Estamos nos dispondo a esse novo desafio de escrevermos ao O PIU a partir desta edição e com isso buscarmos colaborar para a cultura do nosso povo (raça humana) e de início gostaria de enfatizar que nosso “DESEJO” é que sejamos bem recebidos e que nossos artigos venham corresponder aos leitores. Deixamos nosso contato a disposição para críticas e sugestões. Segue então nosso primeiro contato com vocês - leitores.
Cinderela:
Uma História Sobre o Poder do Desejo
por Rav Marcelo Ben David Professor da Casa de Estudos - Plenitude de Vida de Limeira
A maioria de nós deve conhecer a história de Cinderela.
Sob a perspectiva Kabbalística, a aflição mais séria de Cinderela no começo da estória é a extinção de todo o desejo. Bastante simples.
Cinderela não quer nada porque acredita que não merece nada.
Ela foi transformada em escrava em sua própria casa, e nem sequer a mais fraca centelha de rebelião faiscou em seus pensamentos, palavras ou ações.
É interessante refletir que, em algumas tradições espirituais, uma pessoa assim poderia ser chamada de santa, pois nela os desejos naturais do ego foram completamente apagados a favor do serviço para outros.
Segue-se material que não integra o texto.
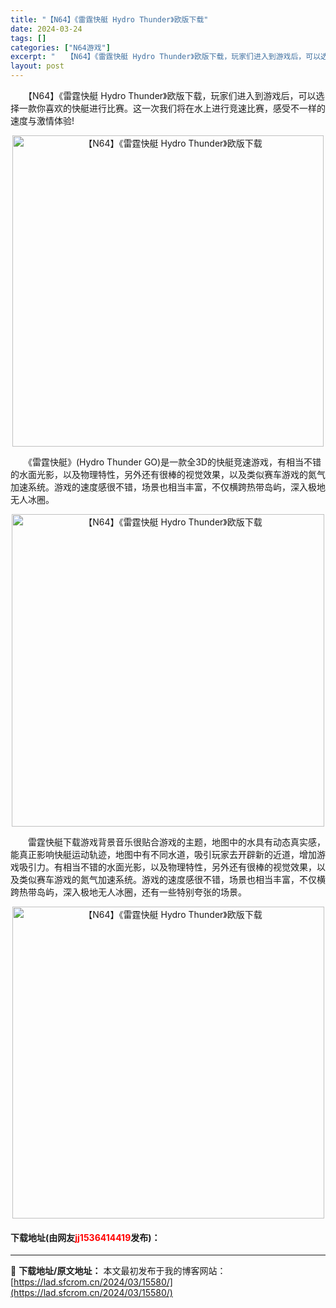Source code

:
 ```yaml
---
title: "【N64】《雷霆快艇 Hydro Thunder》欧版下载"
date: 2024-03-24
tags: []
categories: ["N64游戏"]
excerpt: "　　【N64】《雷霆快艇 Hydro Thunder》欧版下载，玩家们进入到游戏后，可以选择一款你喜欢的快艇进行比赛。这一次我们将在水上进行竞速比赛，感受不一样的速度与激情体验! 　　《雷霆快艇》(Hydro Thunder GO)是一款全3D的快艇竞速游戏，有相当不错的水面光影，以及物理特性，另外&hellip;"
layout: post
---
```


 <p>　　【N64】《雷霆快艇 Hydro Thunder》欧版下载，玩家们进入到游戏后，可以选择一款你喜欢的快艇进行比赛。这一次我们将在水上进行竞速比赛，感受不一样的速度与激情体验!</p> <p align="center"><img align="" border="0" src="https://lad.sfcrom.cn/wp-content/uploads/2024/03/20240324_66003cb1bddf2.png" width="498" alt="【N64】《雷霆快艇 Hydro Thunder》欧版下载" /></p> <p>　　《雷霆快艇》(Hydro Thunder GO)是一款全3D的快艇竞速游戏，有相当不错的水面光影，以及物理特性，另外还有很棒的视觉效果，以及类似赛车游戏的氮气加速系统。游戏的速度感很不错，场景也相当丰富，不仅横跨热带岛屿，深入极地无人冰圈。</p> <p align="center"><img align="" border="0" src="https://lad.sfcrom.cn/wp-content/uploads/2024/03/20240324_66003cb2938bf.png" width="500" alt="【N64】《雷霆快艇 Hydro Thunder》欧版下载" /></p> <p>　　雷霆快艇下载游戏背景音乐很贴合游戏的主题，地图中的水具有动态真实感，能真正影响快艇运动轨迹，地图中有不同水道，吸引玩家去开辟新的近道，增加游戏吸引力。有相当不错的水面光影，以及物理特性，另外还有很棒的视觉效果，以及类似赛车游戏的氮气加速系统。游戏的速度感很不错，场景也相当丰富，不仅横跨热带岛屿，深入极地无人冰圈，还有一些特别夸张的场景。</p> <p align="center"><img align="" border="0" src="https://lad.sfcrom.cn/wp-content/uploads/2024/03/20240324_66003cb382dff.png" width="499" alt="【N64】《雷霆快艇 Hydro Thunder》欧版下载" /></p> <p><h4>下载地址(由网友<font color="red">jj1536414419</font>发布)：</h4></p> 

---
📖 **下载地址/原文地址：** 本文最初发布于我的博客网站：[https://lad.sfcrom.cn/2024/03/15580/](https://lad.sfcrom.cn/2024/03/15580/)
E nesta visão, a natureza má desses “outros” - a madrasta e as irmãs adotivas - somente elevaria a categoria espiritual de Cinderela.
Trabalhar para o bem e para pessoas bondosas seguramente seria mais fácil, contudo em sua abnegação, ela serve até mesmo suas cruéis senhorias com um sorriso.
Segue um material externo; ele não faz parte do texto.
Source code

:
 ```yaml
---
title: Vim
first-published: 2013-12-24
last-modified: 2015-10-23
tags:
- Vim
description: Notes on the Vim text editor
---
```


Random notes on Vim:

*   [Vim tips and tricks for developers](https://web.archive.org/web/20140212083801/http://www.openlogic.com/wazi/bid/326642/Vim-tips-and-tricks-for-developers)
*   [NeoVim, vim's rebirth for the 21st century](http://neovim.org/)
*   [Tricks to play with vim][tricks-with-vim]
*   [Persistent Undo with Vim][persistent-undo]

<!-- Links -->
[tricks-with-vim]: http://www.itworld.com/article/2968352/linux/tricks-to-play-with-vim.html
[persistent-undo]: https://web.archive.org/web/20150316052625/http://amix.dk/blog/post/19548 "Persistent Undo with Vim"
Mas enquanto a ausência de desejo de Cinderela poderia ser admirável para certas denominações de monges, ermitões, faquires e eremitas, a Kabbalah discorda.
A Kabbalah ensina que existem diferentes categorias de desejo, por exemplo, o Desejo de Receber para Compartilhar é uma categoria de desejo espiritualmente mais desenvolvida do que o Desejo de Receber para Si Mesmo; mas os Kabbalistas igualmente afirmam que qualquer desejo é melhor que nenhum.
Desejo não é só o que faz o mundo girar; ele também atrai a Luz do Criador dos Mundos Superiores para nosso próprio mundo de realidade física - e a presença da Luz do Criador torna possível o crescimento espiritual que é o verdadeiro propósito de nossas vidas.
Por isso, enquanto não deseja nada, Cinderela nada obtém.
O redespertar do desejo em Cinderela se processa em várias fases durante a estória.
Considerada individualmente, cada fase parece terminar em decepção e derrota. Mas no contexto do conto como um todo, até mesmo os obstáculos são degraus para a transformação final, e isto também está de acordo com ensinamentos Kabbalísticos.
Quando, por exemplo, os ratos criam um vestido de baile para Cinderela feito de materiais furtados dos guarda-roupas das irmãs malvadas, o empreendimento termina em desastre. As irmãs adotivas rasgam o vestido da pobre Cinderela.
Mas indo além da crueldade das irmãs, não podemos deixar de perceber o fato de que elas estão corretas na acusação de que o vestido foi roubado, embora peça por peça.
Espiritualmente falando, este não é o vestido que Cinderela deveria usar - e se ela o usasse para o baile, o crescimento de sua alma seria bloqueado em vez de realizado.
Similarmente, a perda do vestido e da carruagem providenciada pela Fada Madrinha é dolorosa. Mas é uma perda que move Cinderela para mais perto da percepção de que ela deve reconhecer ativamente seus próprios desejos e entrar em ação por si, só para realizá-los.
Ao longo da estória, Cinderela muda de uma pessoa na qual foi extinta a chama de desejo - para uma que sente desejo, mas depende de outros para agirem por ela - para uma personalidade que reconhece seu desejo e faz tudo o que pode para satisfazê-lo.
Somente no momento em que Cinderela está mais impedida de fazer de fato qualquer coisa (ela foi presa em uma torre pela madrasta má) é que ela finalmente experimenta desejo forte o bastante para fazer alguma coisa.
A transformação está em todos os lugares na criação, e a mudança de Cinderela – de uma criada entorpecida para uma ardente perseguidora da liberdade - é apenas um exemplo de transformação na estória.
Também há a transformação das circunstâncias dela de riqueza para pobreza, e para riqueza novamente; de uma abóbora em uma carruagem, e vice-versa; de sucatas e sobras em um vestido de baile, e assim sucessivamente.
A transformação está em tudo, inclusive aqui, onde um conto de fadas foi transformado em uma janela para a percepção de um importante aspecto da sabedoria Kabbalística: O DESEJO É A ENERGIA BRUTA DA TRANSFORMAÇÃO.